Benyamin Netanyahou avait été prévenu de l’attaque du Hamas deux semaines avant le 7 octobre, selon Haaretz

Publié le par FSC

Antoine Portoles
L'Humanité du 08 septembre 2026

 

Benyamin Netanyahou, ici le 12 juillet 2026 à Jérusalem, nie tout en bloc et continue de prétendre que son entourage… avait tardé à le réveiller le matin du 7 octobre.
© IMAGO / UPI Photo

 

Selon une enquête dévoilée mardi par Haaretz, le premier ministre israélien a été averti dès septembre 2023 par le président émirati, Mohammed ben Zayed, de préparatifs du Hamas en vue d’une attaque d’ampleur contre Israël. Les appels à la démission fusent dans le pays.

Il savait, mais n’a rien fait. D’après une enquête dévoilée mardi par Haaretz, le premier ministre israélien, Benyamin Netanyahou, a été informé dès le 23 septembre 2023, par le président des Emirats arabes unis, Mohammed ben Zayed (MBZ), que le Hamas fomentait une attaque majeure contre Israël.


Toujours selon le quotidien israélien, il n’a alors pas jugé bon de transmettre l’information aux chefs de service de sécurité. On connait la suite : plus de 1 220 israéliens assassinés par les membres du mouvement islamiste palestinien, le 7 octobre. Et, depuis, l’accélération de la politique génocidaire israélienne dans la bande de Gaza et du nettoyage ethnique visant les Palestiniens en Cisjordanie occupée.


Dans le détail de la chronologie des événements, l’enquête d’Haaretz affirme que le chef du Hamas, Yahya Sinouar, tué depuis par Israël, avait déclaré à un intermédiaire du Fatah palestinien qu’« une opération terrifiante » digne d’un « tremblement de terre » était en cours de préparation. L’information serait alors remontée jusqu’aux oreilles de MBZ, qui a, à son tour, prévenu Netanyahou.

Appels à la démission à Tel-Aviv


Sans surprise, l’intéressé nie tout en bloc et continue de prétendre que son entourage… avait tardé à le réveiller le matin du 7 octobre. Son cabinet a dénoncé un « mensonge total », niant même l’existence d’un échange avec MBZ deux semaines avant le drame.
Pour l’ancien chef d’état-major Gadi Eizenkot, c’en est trop. Pointant du doigt des excuses « pathétiques », le militaire a rappelé que Benyamin Netanyahou « a reçu des dizaines d’avertissement pour le 7 octobre et il les a tous ignorés. Il n’est pas apte » à gouverner, a-t-il conclu.

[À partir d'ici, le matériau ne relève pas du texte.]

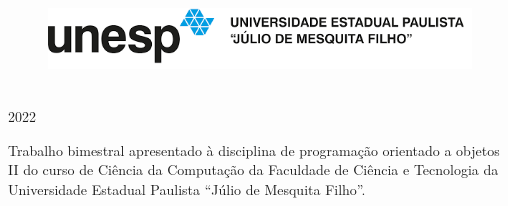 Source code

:\thispagestyle{empty}
\begin{figure}[h]
    \includegraphics[scale=0.65]{images/unesp.png}
    \centering
\end{figure}


\vspace{1cm}

\begin{center}
    \nome
\end{center}

\vspace{3cm}

\begin{center}
    \titulo
\end{center}

\vspace*{\fill}

\begin{center}
    \uppercase{\cidade\\2022}
\end{center}


\newpage

\thispagestyle{empty}

\begin{center}
    \nome
\end{center}

\vspace{5cm}

\begin{center}
    \titulo
\end{center}

\vspace{5cm}

\begin{natureza}
    \noindent Trabalho bimestral apresentado à disciplina de programação orientado a objetos II do curso de Ciência da Computação da Faculdade de Ciência e Tecnologia da Universidade Estadual Paulista ``Júlio de Mesquita Filho''.\\
    \orientador
\end{natureza}

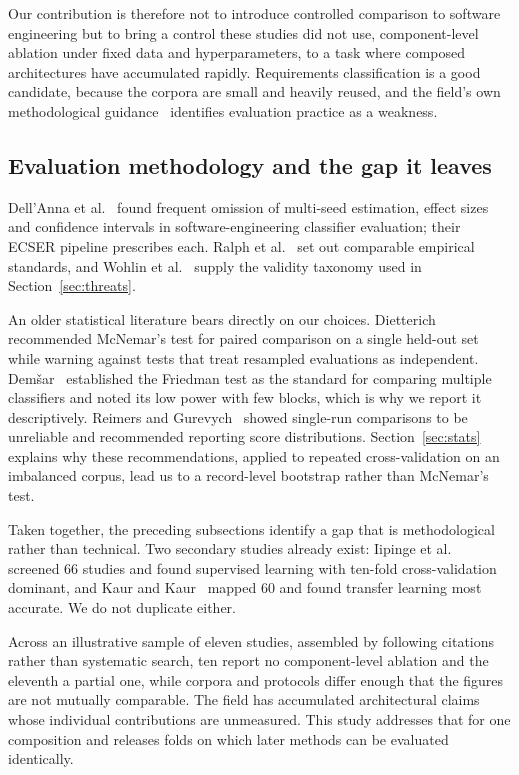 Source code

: \documentclass[11pt,a4paper]{article}
\begin{document}
Our contribution is therefore not to introduce controlled comparison to software engineering
but to bring a control these studies did not use, component-level ablation under fixed data
and hyperparameters, to a task where composed architectures have accumulated rapidly.
Requirements classification is a good candidate, because the corpora are small and heavily reused,
and the field's own methodological guidance~\cite{dellanna2023} identifies evaluation
practice as a weakness.

\subsection{Evaluation methodology and the gap it leaves}
\label{sec:rw-eval}

Dell'Anna et al.~\cite{dellanna2023} found frequent omission of multi-seed estimation, effect sizes and
confidence intervals in software-engineering classifier evaluation; their ECSER pipeline prescribes each.
Ralph et al.~\cite{ralph2020} set out comparable empirical standards, and Wohlin et al.~\cite{wohlin2012}
supply the validity taxonomy used in Section~\ref{sec:threats}.

An older statistical literature bears directly on our choices.
Dietterich~\cite{dietterich1998} recommended McNemar's test for paired comparison on a single
held-out set while warning against tests that treat resampled evaluations as independent.
Demšar~\cite{demsar2006} established the Friedman test as the standard for comparing multiple
classifiers and noted its low power with few blocks, which is why we report it descriptively.
Reimers and Gurevych~\cite{reimers2017} showed single-run comparisons to be unreliable and
recommended reporting score distributions. Section~\ref{sec:stats} explains why these
recommendations, applied to repeated cross-validation on an imbalanced corpus, lead us to a
record-level bootstrap rather than McNemar's test.

\medskip
\noindent
Taken together, the preceding subsections identify a gap that is methodological rather than
technical. Two secondary studies already exist: Iipinge et al.~\cite{iipinge2023} screened 66 studies and
found supervised learning with ten-fold cross-validation dominant, and Kaur and
Kaur~\cite{kaur2024} mapped 60 and found transfer learning most accurate. We do not duplicate
either.



Across an illustrative sample of eleven studies, assembled by following citations rather than
systematic search, ten report no component-level ablation and the eleventh a partial one, while
corpora and protocols differ enough that the figures are not mutually comparable. The field has
accumulated architectural claims whose individual contributions are unmeasured. This study
addresses that for one composition and releases folds on which later methods can be evaluated
identically.
\end{document}
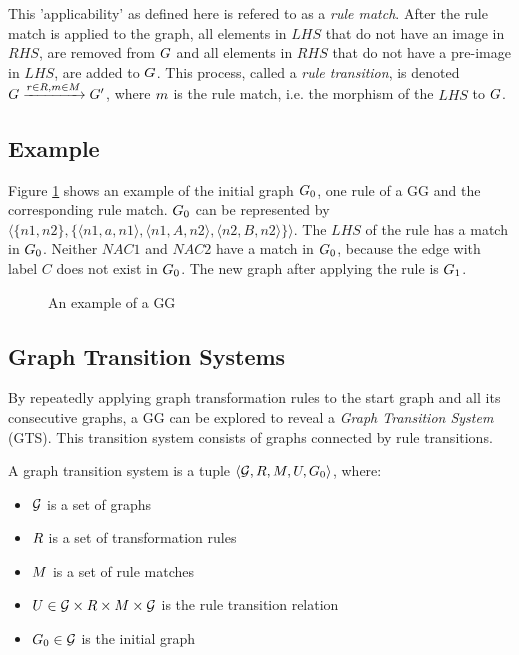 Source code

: This 'applicability' as defined here is refered to as a \textit{rule match}. After the rule match is applied to the graph, all elements in $\mathit{LHS}$ that do not have an image in $\mathit{RHS}$, are removed from $G$ and all elements in $\mathit{RHS}$ that do not have a pre-image in $\mathit{LHS}$, are added to $G$. This process, called a \textit{rule transition}, is denoted $G \xrightarrow{r \in R, m \in M}G'$, where $m$ is the rule match, i.e. the morphism of the $\mathit{LHS}$ to $G$.

\subsection{Example}\label{sec:gts_example}
Figure \ref{fig:gg_example} shows an example of the initial graph $G_0$, one rule of a GG and the corresponding rule match. $G_0$ can be represented by $\langle\{n1,n2\},\{\langle n1,a,n1\rangle, \langle n1,A,n2\rangle,\langle n2,B,n2\rangle\}\rangle$. The $\mathit{LHS}$ of the rule has a match in $G_0$. Neither $\mathit{NAC1}$ and $\mathit{NAC2}$ have a match in $G_0$, because the edge with label $C$ does not exist in $G_0$. The new graph after applying the rule is $G_1$.

\begin{figure}[ht]
  \begin{center}
    
  \end{center}
  \caption{An example of a GG}
  \label{fig:gg_example}
\end{figure}

\subsection{Graph Transition Systems}
By repeatedly applying graph transformation rules to the start graph and all its consecutive graphs, a GG can be explored to reveal a \textit{Graph Transition System} (GTS). This transition system consists of graphs connected by rule transitions.
\vspace{5px}
\begin{definition}
A graph transition system is a tuple	$\langle \mathcal{G}, R, M, U, G_0\rangle$, where:
\begin{itemize}
\item $\mathcal{G}$ is a set of graphs
\item $R$ is a set of transformation rules
\item $M$ is a set of rule matches
\item $U \in \mathcal{G} \times R \times M \times \mathcal{G}$ is the rule transition relation
\item $G_0 \in \mathcal{G}$ is the initial graph
\end{itemize}
\end{definition}

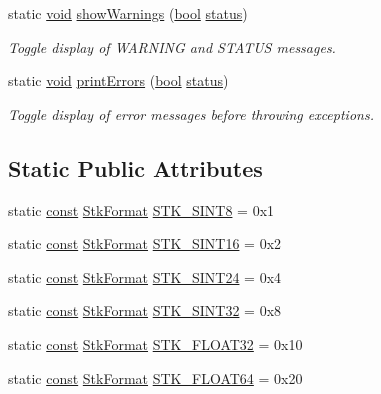 \begin{DoxyCompactItemize}
static \hyperlink{sound_8c_ae35f5844602719cf66324f4de2a658b3}{void} \hyperlink{class_nyq_1_1_stk_ae9d0da2ed11e2ec410993499250585e2}{show\+Warnings} (\hyperlink{mac_2config_2i386_2lib-src_2libsoxr_2soxr-config_8h_abb452686968e48b67397da5f97445f5b}{bool} \hyperlink{rfft2d_test_m_l_8m_a1b5437a866e6f95107b07ba845bc1800}{status})
\begin{DoxyCompactList}\small\item\em Toggle display of W\+A\+R\+N\+I\+NG and S\+T\+A\+T\+US messages. \end{DoxyCompactList}\item 
static \hyperlink{sound_8c_ae35f5844602719cf66324f4de2a658b3}{void} \hyperlink{class_nyq_1_1_stk_ae2c5d0906c856ce8e0a3c1e3b898bf7e}{print\+Errors} (\hyperlink{mac_2config_2i386_2lib-src_2libsoxr_2soxr-config_8h_abb452686968e48b67397da5f97445f5b}{bool} \hyperlink{rfft2d_test_m_l_8m_a1b5437a866e6f95107b07ba845bc1800}{status})
\begin{DoxyCompactList}\small\item\em Toggle display of error messages before throwing exceptions. \end{DoxyCompactList}\end{DoxyCompactItemize}
\subsection*{Static Public Attributes}
\begin{DoxyCompactItemize}
\item 
static \hyperlink{getopt1_8c_a2c212835823e3c54a8ab6d95c652660e}{const} \hyperlink{class_nyq_1_1_stk_aa6d484c1fa51ab651997a158cdc42526}{Stk\+Format} \hyperlink{class_nyq_1_1_stk_a5534403dfce86091451c6f23f48e39b3}{S\+T\+K\+\_\+\+S\+I\+N\+T8} = 0x1
\item 
static \hyperlink{getopt1_8c_a2c212835823e3c54a8ab6d95c652660e}{const} \hyperlink{class_nyq_1_1_stk_aa6d484c1fa51ab651997a158cdc42526}{Stk\+Format} \hyperlink{class_nyq_1_1_stk_a74923e12da75c2b13fac753ae381fbe3}{S\+T\+K\+\_\+\+S\+I\+N\+T16} = 0x2
\item 
static \hyperlink{getopt1_8c_a2c212835823e3c54a8ab6d95c652660e}{const} \hyperlink{class_nyq_1_1_stk_aa6d484c1fa51ab651997a158cdc42526}{Stk\+Format} \hyperlink{class_nyq_1_1_stk_a02d5a1c8e8d98868a158053727ef4315}{S\+T\+K\+\_\+\+S\+I\+N\+T24} = 0x4
\item 
static \hyperlink{getopt1_8c_a2c212835823e3c54a8ab6d95c652660e}{const} \hyperlink{class_nyq_1_1_stk_aa6d484c1fa51ab651997a158cdc42526}{Stk\+Format} \hyperlink{class_nyq_1_1_stk_acf8717472230415ff11bf499fc079bc5}{S\+T\+K\+\_\+\+S\+I\+N\+T32} = 0x8
\item 
static \hyperlink{getopt1_8c_a2c212835823e3c54a8ab6d95c652660e}{const} \hyperlink{class_nyq_1_1_stk_aa6d484c1fa51ab651997a158cdc42526}{Stk\+Format} \hyperlink{class_nyq_1_1_stk_a63c3942bca00afc51c38e6c2c99f72db}{S\+T\+K\+\_\+\+F\+L\+O\+A\+T32} = 0x10
\item 
static \hyperlink{getopt1_8c_a2c212835823e3c54a8ab6d95c652660e}{const} \hyperlink{class_nyq_1_1_stk_aa6d484c1fa51ab651997a158cdc42526}{Stk\+Format} \hyperlink{class_nyq_1_1_stk_a7c6c1932fcab4d5adacd9ae4c3d36054}{S\+T\+K\+\_\+\+F\+L\+O\+A\+T64} = 0x20
\end{DoxyCompactItemize}
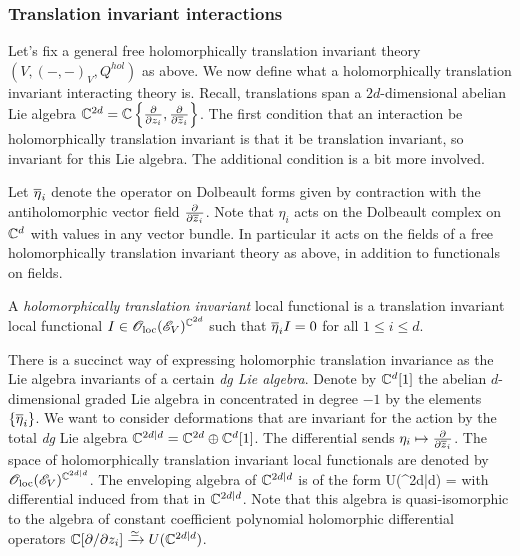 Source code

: \documentclass[11pt]{amsart}
\begin{document}
\subsubsection{Translation invariant interactions}


Let's fix a general free holomorphically translation invariant theory $(V, (-,-)_V, Q^{hol})$ as above.
We now define what a holomorphically translation invariant interacting theory is.
Recall, translations span a $2d$-dimensional abelian Lie algebra $\CC^{2d} = \CC\left\{\frac{\partial}{\partial z_i}, \frac{\partial}{\partial \zbar_i}\right\}$. 
The first condition that an interaction be holomorphically translation invariant is that it be translation invariant, so invariant for this Lie algebra.
The additional condition is a bit more involved.

Let $\Bar{\eta}_i$ denote the operator on Dolbeault forms given by contraction with the antiholomorphic vector field $\frac{\partial}{\partial \zbar_i}$. 
Note that $\eta_i$ acts on the Dolbeault complex on $\CC^d$ with values in any vector bundle.
In particular it acts on the fields of a free holomorphically translation invariant theory as above, in addition to functionals on fields.

\begin{dfn}
A {\em holomorphically translation invariant} local functional is a translation invariant local functional $I \in \oloc(\sE_V)^{\CC^{2d}}$ such that $\Bar{\eta}_i I = 0$ for all $1 \leq i \leq d$. 
\end{dfn}

There is a succinct way of expressing holomorphic translation invariance as the Lie algebra invariants of a certain {\em dg Lie algebra}.
Denote by $\CC^d[1]$ the abelian $d$-dimensional graded Lie algebra in concentrated in degree $-1$ by the elements $\{\Bar{\eta}_i\}$.
We want to consider deformations that are invariant for the action by the total {\em dg} Lie algebra $\CC^{2d|d} = \CC^{2d} \oplus \CC^d[1]$.
The differential sends $\eta_i \mapsto \frac{\partial}{\partial \zbar_i}$.
The space of holomorphically translation invariant local functionals are denoted by $\oloc(\sE_V)^{\CC^{2d|d}}$.
The enveloping algebra of $\CC^{2d|d}$ is of the form
\ben
U(\CC^{2d|d}) = \CC {}
\een
with differential induced from that in $\CC^{2d|d}$. 
Note that this algebra is quasi-isomorphic to the algebra of constant coefficient polynomial holomorphic differential operators $\CC[\partial / \partial z_i] \xto{\simeq} U(\CC^{2d|d})$. 
\end{document}
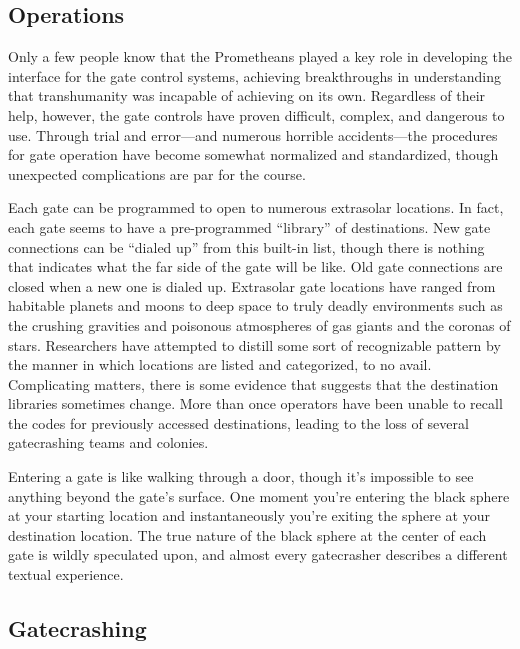 \subsection{Operations} 

Only a few people know that the Prometheans played a key role in developing the interface for the gate control systems, achieving breakthroughs in understanding that transhumanity was incapable of achieving on its own. Regardless of their help, however, the gate controls have proven difficult, complex, and dangerous to use. Through trial and error—and numerous horrible accidents—the procedures for gate operation have become somewhat normalized and standardized, though unexpected complications are par for the course. 

Each gate can be programmed to open to numerous extrasolar locations. In fact, each gate seems to have a pre-programmed ``library'' of destinations. New gate connections can be ``dialed up'' from this built-in list, though there is nothing that indicates what the far side of the gate will be like. Old gate connections are closed when a new one is dialed up. Extrasolar gate locations have ranged from habitable planets and moons to deep space to truly deadly environments such as the crushing gravities and poisonous atmospheres of gas giants and the coronas of stars. Researchers have attempted to distill some sort of recognizable pattern by the manner in which locations are listed and categorized, to no avail. Complicating matters, there is some evidence that suggests that the destination libraries sometimes change. More than once operators have been unable to recall the codes for previously accessed destinations, leading to the loss of several gatecrashing teams and colonies. 

Entering a gate is like walking through a door, though it's impossible to see anything beyond the gate's surface. One moment you're entering the black sphere at your starting location and instantaneously you're exiting the sphere at your destination location. The true nature of the black sphere at the center of each gate is wildly speculated upon, and almost every gatecrasher describes a different textual experience. 

\subsection{Gatecrashing} 

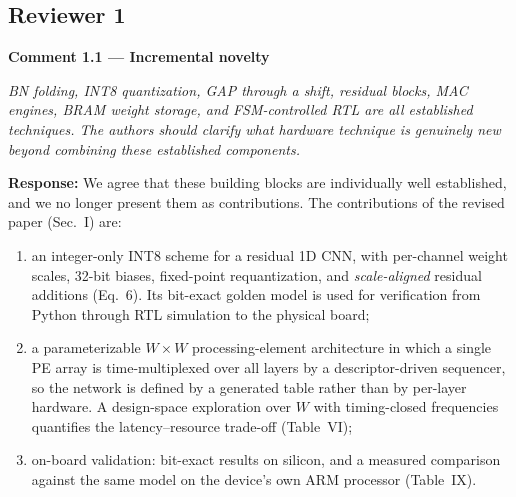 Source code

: \documentclass[10pt,a4paper]{article}
\begin{document}
\newcommand{\rc}[2]{\par\medskip\noindent\textbf{#1}\par\noindent\textit{#2}\par\smallskip\noindent\textbf{Response:} }

\subsection*{Reviewer 1}

\rc{Comment 1.1 --- Incremental novelty}{BN folding, INT8 quantization, GAP through a shift, residual blocks, MAC engines, BRAM weight storage, and FSM-controlled RTL are all established techniques. The authors should clarify what hardware technique is genuinely new beyond combining these established components.}
We agree that these building blocks are individually well established, and we no longer present them as contributions. The contributions of the revised paper (Sec.~I) are:
\begin{enumerate}
  \item an integer-only INT8 scheme for a residual 1D CNN, with per-channel weight scales, 32-bit
  biases, fixed-point requantization, and \emph{scale-aligned} residual additions (Eq.~6). Its
  bit-exact golden model is used for verification from Python through RTL simulation to the
  physical board;
  \item a parameterizable $W{\times}W$ processing-element architecture in which a single PE array
  is time-multiplexed over all layers by a descriptor-driven sequencer, so the network is
  defined by a generated table rather than by per-layer hardware. A design-space exploration
  over $W$ with timing-closed frequencies quantifies the latency--resource trade-off
  (Table~VI);
  \item on-board validation: bit-exact results on silicon, and a measured comparison against the
  same model on the device's own ARM processor (Table~IX).
\end{enumerate}
\end{document}
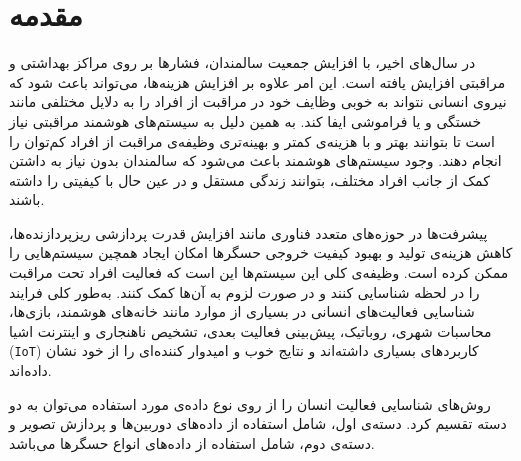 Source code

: \chapter{مقدمه}
\clearpage

در سال‌های اخیر، با افزایش جمعیت سالمندان، فشارها بر روی مراکز بهداشتی و مراقبتی افزایش یافته است. این امر علاوه بر افزایش هزینه‌ها، می‌تواند باعث شود که نیروی انسانی نتواند به خوبی وظایف خود در مراقبت از افراد را به دلایل مختلفی مانند خستگی و یا فراموشی ایفا کند. به همین دلیل به سیستم‌های هوشمند مراقبتی نیاز است تا بتوانند بهتر و با هزینه‌ی کمتر و بهینه‌تری وظیفه‌ی مراقبت از افراد کم‌توان را انجام دهند. وجود سیستم‌های هوشمند باعث می‌شود که سالمندان بدون نیاز به داشتن کمک از جانب افراد مختلف، بتوانند زندگی مستقل و در عین حال با کیفیتی را داشته باشند\cite{zhu2015wearable}.

پیشرفت‌ها در حوزه‌های متعدد فناوری مانند افزایش قدرت پردازشی ریزپردازنده‌ها، کاهش هزینه‌ی تولید و بهبود کیفیت خروجی حسگرها امکان ایجاد همچین سیستم‌هایی را ممکن کرده است. وظیفه‌ی کلی این سیستم‌ها این است که فعالیت افراد تحت مراقبت را در لحظه شناسایی کنند و در صورت لزوم به آن‌ها کمک کنند. به‌طور کلی فرایند شناسایی فعالیت‌های انسانی در بسیاری از موارد مانند خانه‌های هوشمند\cite{liao2014detecting}،
بازی‌ها\cite{almeida2017activity}،
محاسبات شهری\cite{zambonelli2011pervasive}،
روباتیک\cite{pereyda2019cyber}،
پیش‌بینی فعالیت بعدی\cite{alaghbari2022activities,jaouedi2020prediction}،
تشخیص ناهنجاری\cite{alaghbari2022activities,zhu2015wearable}
و اینترنت اشیا (\verb;IoT;)\cite{lu2018wearable}
کاربردهای بسیاری داشته‌اند و نتایج خوب و امیدوار کننده‌ای را از خود نشان داده‌اند.

روش‌های شناسایی فعالیت انسان
را از روی نوع داده‌ی مورد استفاده می‌توان به دو دسته تقسیم کرد. دسته‌ی اول، شامل استفاده از داده‌های دوربین‌ها و پردازش تصویر و دسته‌ی دوم، شامل استفاده از داده‌های انواع حسگرها می‌باشد.

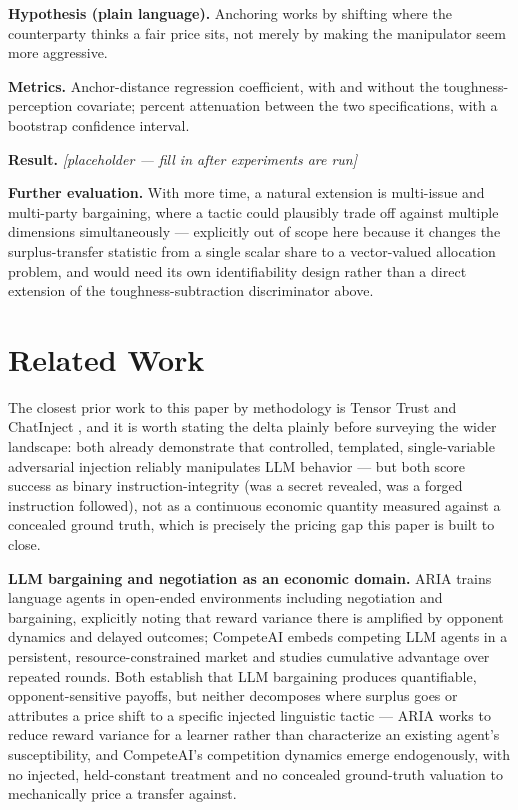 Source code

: \documentclass[11pt]{article}
\newcommand{\ph}{\textit{[placeholder --- fill in after experiments are run]}}
\begin{document}
\textbf{Hypothesis (plain language).} Anchoring works by shifting where the counterparty thinks a fair price sits, not merely by making the manipulator seem more aggressive.

\textbf{Metrics.} Anchor-distance regression coefficient, with and without the toughness-perception covariate; percent attenuation between the two specifications, with a bootstrap confidence interval.

\textbf{Result.} \ph

\vspace{0.5em}
\noindent\textbf{Further evaluation.} With more time, a natural extension is multi-issue and multi-party bargaining, where a tactic could plausibly trade off against multiple dimensions simultaneously --- explicitly out of scope here because it changes the surplus-transfer statistic from a single scalar share to a vector-valued allocation problem, and would need its own identifiability design rather than a direct extension of the toughness-subtraction discriminator above.

\section{Related Work}

The closest prior work to this paper by methodology is Tensor Trust \citep{tensortrust2024} and ChatInject \citep{chatinject2025}, and it is worth stating the delta plainly before surveying the wider landscape: both already demonstrate that controlled, templated, single-variable adversarial injection reliably manipulates LLM behavior --- but both score success as binary instruction-integrity (was a secret revealed, was a forged instruction followed), not as a continuous economic quantity measured against a concealed ground truth, which is precisely the pricing gap this paper is built to close.

\textbf{LLM bargaining and negotiation as an economic domain.} ARIA \citep{aria2025} trains language agents in open-ended environments including negotiation and bargaining, explicitly noting that reward variance there is amplified by opponent dynamics and delayed outcomes; CompeteAI \citep{competeai2024} embeds competing LLM agents in a persistent, resource-constrained market and studies cumulative advantage over repeated rounds. Both establish that LLM bargaining produces quantifiable, opponent-sensitive payoffs, but neither decomposes where surplus goes or attributes a price shift to a specific injected linguistic tactic --- ARIA works to reduce reward variance for a learner rather than characterize an existing agent's susceptibility, and CompeteAI's competition dynamics emerge endogenously, with no injected, held-constant treatment and no concealed ground-truth valuation to mechanically price a transfer against.
\end{document}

Même revendication du côté de l’ancien premier ministre israélien Naftali Bennett, pour qui Benyamin Netanyahou porte une « responsabilité personnelle et directe » dans les crimes du Hamas et « ne peut pas continuer à exercer sa fonction une minute de plus ».
Les oppositions, qui réclament en vain depuis des mois la création d’une commission d’enquête indépendante aux membres nommés par la Cour suprême s’agissant de la gestion de cette crise – demande refusée par le président du Likoud, sont aussi vent debout suite à ces révélations. Elles comptent faire monter la pression à l’approche des élections législatives, qui se tiendront le 27 octobre.